I get to kick Miller's ass just like in the first week, heh.

"Alright, greenies, form up. Get ready for drill."

No… Please, no. God, no.

The barracks let out a collective groan at the mere mention of it, but form up we did and drill we did. Hours of it, left turn, right turn, stand at ease, standing at attention, marching in formation, saluting. The whole shebang. What took the squad a good few weeks to properly figure out and become proficient at was now ten times worse. While we could drill in our sleep in our regular bodies, replicating that in giant death machines was a different story.

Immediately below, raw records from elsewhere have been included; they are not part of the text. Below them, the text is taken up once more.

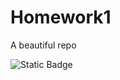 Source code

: # Homework1
A beautiful repo

![Static Badge](https://img.shields.io/badge/Python-2CA5E0?style=for-the-badge&logo=telegram&logoColor=white)
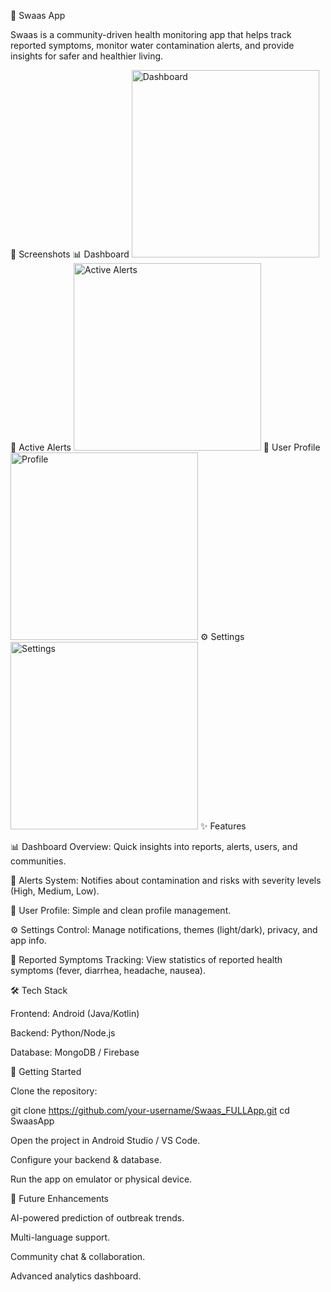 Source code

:🌱 Swaas App

Swaas is a community-driven health monitoring app that helps track reported symptoms, monitor water contamination alerts, and provide insights for safer and healthier living.

📱 Screenshots
📊 Dashboard
<img src="![Uploading WhatsApp Image 2025-09-13 at 13.42.17_cea4f0f6.jpg…]()
" alt="Dashboard" width="300"/>
🚨 Active Alerts
<img src="IMG-20250913-WA0014.jpg" alt="Active Alerts" width="300"/>
👤 User Profile
<img src="IMG-20250913-WA0016.jpg" alt="Profile" width="300"/>
⚙️ Settings
<img src="IMG-20250913-WA0018.jpg" alt="Settings" width="300"/>
✨ Features

📊 Dashboard Overview: Quick insights into reports, alerts, users, and communities.

🚨 Alerts System: Notifies about contamination and risks with severity levels (High, Medium, Low).

👤 User Profile: Simple and clean profile management.

⚙️ Settings Control: Manage notifications, themes (light/dark), privacy, and app info.

🦠 Reported Symptoms Tracking: View statistics of reported health symptoms (fever, diarrhea, headache, nausea).

🛠️ Tech Stack

Frontend: Android (Java/Kotlin)

Backend: Python/Node.js

Database: MongoDB / Firebase

🚀 Getting Started

Clone the repository:

git clone https://github.com/your-username/Swaas_FULLApp.git
cd SwaasApp


Open the project in Android Studio / VS Code.

Configure your backend & database.

Run the app on emulator or physical device.

📌 Future Enhancements

AI-powered prediction of outbreak trends.

Multi-language support.

Community chat & collaboration.

Advanced analytics dashboard.
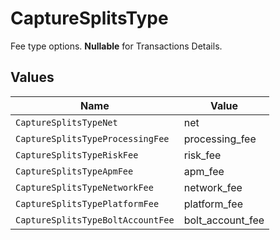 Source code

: # CaptureSplitsType

Fee type options. **Nullable** for Transactions Details.



## Values

| Name                              | Value                             |
| --------------------------------- | --------------------------------- |
| `CaptureSplitsTypeNet`            | net                               |
| `CaptureSplitsTypeProcessingFee`  | processing_fee                    |
| `CaptureSplitsTypeRiskFee`        | risk_fee                          |
| `CaptureSplitsTypeApmFee`         | apm_fee                           |
| `CaptureSplitsTypeNetworkFee`     | network_fee                       |
| `CaptureSplitsTypePlatformFee`    | platform_fee                      |
| `CaptureSplitsTypeBoltAccountFee` | bolt_account_fee                  | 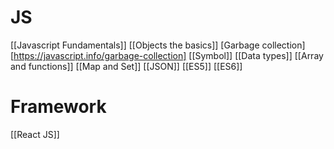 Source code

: # JS
[[Javascript Fundamentals]]
[[Objects the basics]]
[Garbage collection][https://javascript.info/garbage-collection]
[[Symbol]]
[[Data types]]
[[Array and functions]]
[[Map and Set]]
[[JSON]]
[[ES5]]
[[ES6]]
# Framework
[[React JS]] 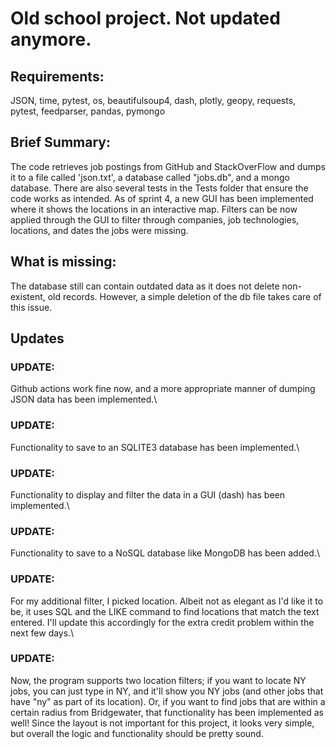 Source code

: # Old school project. Not updated anymore.

## Requirements: 
JSON, time, pytest, os, beautifulsoup4, dash, plotly, geopy,
requests, pytest, feedparser, pandas, pymongo

## Brief Summary: 
The code retrieves job postings from GitHub and StackOverFlow and dumps it to a 
file called 'json.txt', a database called "jobs.db", and a mongo database. There are also several tests in the Tests 
folder that ensure the code works as intended. As of sprint 4, a new GUI has been implemented where
it shows the locations in an interactive map. Filters can be now applied through the GUI to filter
through companies, job technologies, locations, and dates the jobs were missing.

## What is missing: 
The database still can contain outdated data as it does not delete non-existent, old records.
However, a simple deletion of the db file takes care of this issue. 

## Updates

### UPDATE: 
Github actions work fine now, and a more appropriate manner of dumping JSON data has been implemented.\

### UPDATE: 
Functionality to save to an SQLITE3 database has been implemented.\

### UPDATE: 
Functionality to display and filter the data in a GUI (dash) has been implemented.\

### UPDATE: 
Functionality to save to a NoSQL database like MongoDB has been added.\

### UPDATE: 
For my additional filter, I picked location. Albeit not as elegant as I'd like it to be, it uses SQL and the LIKE command to find locations that match the text entered. I'll update this accordingly for the extra credit problem within the next few days.\

### UPDATE: 
Now, the program supports two location filters; if you want to locate NY jobs, you can just type in NY, and it'll show you NY jobs (and other jobs that have "ny" as part of its location). Or, if you want to find jobs that are within a certain radius from Bridgewater, that functionality has been implemented as well! Since the layout is not important for this project, it looks very simple,
but overall the logic and functionality should be pretty sound. 
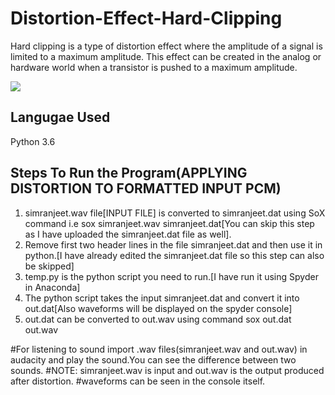 # Distortion-Effect-Hard-Clipping

Hard clipping is a type of distortion effect where the amplitude of a signal is limited to a maximum amplitude. This effect can be created in the analog or hardware world when a transistor is pushed to a maximum amplitude.

<img src="https://i.pinimg.com/originals/44/34/67/443467544bd909d97bb4b2bf8cefc82e.jpg"/>

## Langugae Used 
Python 3.6

## Steps To Run the Program(APPLYING DISTORTION TO FORMATTED INPUT PCM) 
1. simranjeet.wav file[INPUT FILE] is converted to simranjeet.dat using SoX command i.e sox simranjeet.wav simranjeet.dat[You can skip this step as I have uploaded the simranjeet.dat file as well].
2. Remove first two header lines in the file simranjeet.dat and then use it in python.[I have already edited the simranjeet.dat file so this step can also be skipped]
3. temp.py is the python script you need to run.[I have run it using Spyder in Anaconda]
4. The python script takes the input simranjeet.dat and convert it into out.dat[Also waveforms will be displayed on the spyder console]
5. out.dat can be converted to out.wav using command sox out.dat out.wav


#For listening to sound import .wav files(simranjeet.wav and out.wav) in audacity and play the sound.You can see the difference between two sounds.
#NOTE: simranjeet.wav is input and out.wav is the output produced after distortion.
#waveforms can be seen in the console itself.
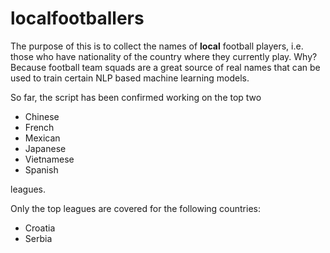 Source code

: # localfootballers
The purpose of this is to collect the names of **local** football players, i.e. those who have nationality of the country where they currently play.  Why? Because football team squads are a great source of real names that can be used to train certain NLP based machine learning models. 

So far, the script has been confirmed working on the top two 

* Chinese
* French
* Mexican
* Japanese
* Vietnamese 
* Spanish

leagues.

Only the top leagues are covered for the following countries:
* Croatia
* Serbia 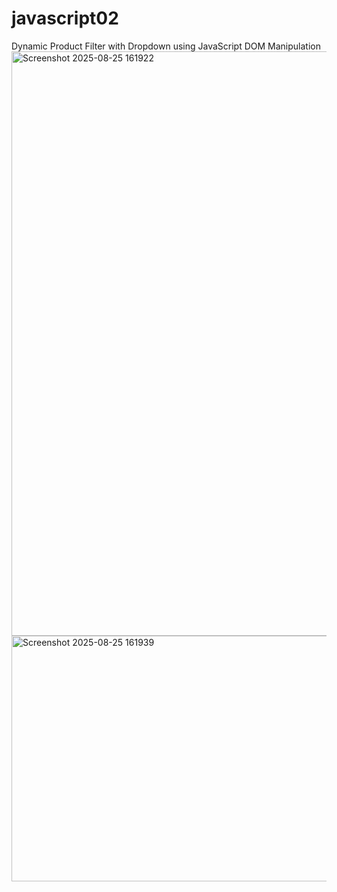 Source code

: # javascript02
Dynamic Product Filter with Dropdown using JavaScript DOM Manipulation
<img width="1919" height="935" alt="Screenshot 2025-08-25 161922" src="https://github.com/user-attachments/assets/4dbe9577-2914-4236-aa30-4e767e7b316a" />
<img width="1919" height="393" alt="Screenshot 2025-08-25 161939" src="https://github.com/user-attachments/assets/7561c96b-ffd4-44c1-9f11-8752de2992a1" />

We stumbled, crashed into each other, and did just about everything entirely out of time. The issue stemmed from the input lag that different Agility stat scores promised. Where once we had a feel for each other's rhythms and cadences, this was an entirely different ballpark.

But all painful things must come to an end, and as the barracks remained stuck learning the very basics, our promises of mech glory shattered.

I really wish there was a system skill for drill.

The following evening in the barracks was almost deathly quiet; everyone lay flat in their bunks staring at the ceiling with blank expressions, as if their neurons were completely fried.

"My everything hurts," Sato said from his bunk. "How does my everything hurt? I was lying in a pod."

"Neural echo," Park murmured. "The link translates strain bidirectionally."

"Great. The pod makes me tired, and I didn't even move."

I sat on the edge of my bunk and reached into my footlocker and pulled the datapad from it. I'd almost completely forgotten about it from Osei, the simulations and the cultivation method.

The leather case was warm in my hands. I thumbed the activation switch.

Though nothing happened, I sighed and prepared to put it back down when my interface blinked to life.

[NEURAL HANDSHAKE — COMPLETE]

[CONTENTS ENCRYPTED]

[REQUIREMENTS: RANK 1]

[CURRENT RANK: 0]

[RANK PROGRESSION: 18/100]

I stared at the screen.

GOD FUCKING DAMMIT.

"Nothing is ever easy, is it?" I murmured under my breath.

"It sure isn't. Here I thought the simulations were going to be cool as hell. Fighting endless swarms of Buggers, fighting each other in high-octane combat. Instead, we got shitty drill…" Sato continued his endless parade of complaining.

"Huh? Oh yeah, it's not what I imagined either." I said.

I set the datapad back into my footlocker and lay down on my bed.

Well, at least I've got a path forward, and at least it can be unlocked.

I closed my eyes and let Sato's yapping and sleep take me.